Brandon (Jahking Guillory) dreams of owning a fresh pair of Nike Air Jordans, sure that they’ll elevate his social standing, make him a hit with the girls and make a meaningful impact on his life. Shortly after acquiring a pair they’re stolen from him and he’s beaten by a local hood. Brandon decides to do what it takes and ropes in his friends to help him get his trainers back.
With the central trio of friends (Guillory, Christopher Jordan Wallace and Christopher Meyer) evoking the likes of Riki Famuyiwa’s Dope by way of Larry Clark’s Kids and the Hughes Brothers’ Menace II Society, there is a strong thread of humour that laces these teenagers together. This levity is used sparingly and serves to both break the tension in more atmospheric beats and demonstrate the youthful vigour as the boys crack wise, talk about girls and talk themselves up.
The tougher moments come when their immaturity and lack of physical prowess puts them at odds with the more ruthless characters who’ll take what they want, violently and with no regard for human life. Brandon and his friends idolise the Hip-Hop aesthetic and the brash life that surrounds them but when faced with the remorseless viciousness of the hood it takes a toll on their friendship, making the young men question their principles. As refreshing as it was to see a hood portrayed with a strong paternal bond with his son, Kofe Siriboe wasn’t given enough to do as the hard case, Flaco.
2016 was a great year for Mahershala Ali. After an Oscar winning performance in Moonlight, and performances in Hidden Figures, Free State of Jones, Luke Cage and House of Cards, it is no surprise his turn in Kicks is one of the film’s highlights. Playing Brandon’s Uncle, he gives his nephew some valuable life lessons in that calm, measured tone, Jahking Guillory’s performance is at its best when these two share some of the tougher, more atmospheric moments together.
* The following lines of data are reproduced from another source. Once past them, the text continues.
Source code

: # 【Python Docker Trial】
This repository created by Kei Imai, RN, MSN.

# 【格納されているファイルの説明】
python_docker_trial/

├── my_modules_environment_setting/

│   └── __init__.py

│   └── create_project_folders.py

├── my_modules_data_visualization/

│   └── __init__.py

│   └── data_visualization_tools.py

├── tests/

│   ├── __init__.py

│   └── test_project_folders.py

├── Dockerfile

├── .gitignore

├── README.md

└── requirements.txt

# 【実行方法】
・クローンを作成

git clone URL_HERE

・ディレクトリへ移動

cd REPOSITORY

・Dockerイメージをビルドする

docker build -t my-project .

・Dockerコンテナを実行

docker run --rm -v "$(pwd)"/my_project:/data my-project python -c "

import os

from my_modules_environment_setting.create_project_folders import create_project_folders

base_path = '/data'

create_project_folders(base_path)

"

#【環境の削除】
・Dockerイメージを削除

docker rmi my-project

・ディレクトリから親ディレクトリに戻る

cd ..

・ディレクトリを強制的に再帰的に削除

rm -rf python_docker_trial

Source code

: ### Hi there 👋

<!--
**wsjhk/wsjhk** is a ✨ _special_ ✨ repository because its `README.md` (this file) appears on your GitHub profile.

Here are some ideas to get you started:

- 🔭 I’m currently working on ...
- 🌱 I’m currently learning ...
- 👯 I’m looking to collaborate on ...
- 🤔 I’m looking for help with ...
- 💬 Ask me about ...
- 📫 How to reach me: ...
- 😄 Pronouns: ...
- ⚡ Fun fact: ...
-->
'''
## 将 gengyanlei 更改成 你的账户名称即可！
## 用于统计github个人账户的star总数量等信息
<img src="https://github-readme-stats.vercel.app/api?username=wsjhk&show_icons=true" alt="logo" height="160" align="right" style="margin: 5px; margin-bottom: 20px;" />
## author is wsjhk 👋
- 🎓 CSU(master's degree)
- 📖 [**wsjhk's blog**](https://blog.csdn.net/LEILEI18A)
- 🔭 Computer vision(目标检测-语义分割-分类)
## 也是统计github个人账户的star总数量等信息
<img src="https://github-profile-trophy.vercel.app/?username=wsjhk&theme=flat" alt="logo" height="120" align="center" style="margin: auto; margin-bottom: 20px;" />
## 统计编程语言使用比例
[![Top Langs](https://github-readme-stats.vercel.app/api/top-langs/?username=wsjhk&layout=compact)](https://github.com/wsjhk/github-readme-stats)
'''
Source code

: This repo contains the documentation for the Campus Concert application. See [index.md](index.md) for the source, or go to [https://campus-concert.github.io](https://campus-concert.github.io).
Visually, there’s a lot to absorb in Kicks. From the photography to the use of slow motion and the title cards which signal each new Hip-Hop track (signifying each new chapter), the design is engaging and perpetuates the tone and aesthetic. The use of spoken word lyrics lends itself to a more romantic view of childhood’s journey into adolescence which presses ahead to manhood when each new Hip-Hop track bursts forth. There’s one element that fails to work so well, and that’s the inclusion of a phantom astronaut (no, I’m not making that up), whose presence is briefly summed up in the final reel but the execution seems overly ponderous and is ill fitting with the rest of the movie.
Overall I admire what director Justin Tipping has done with Kicks. This is more than a boys-own story of grabbing the croc by the tail and holding on. While some of the poetic elements seem like an overreach I’m eager to see what this director and the stars deliver next.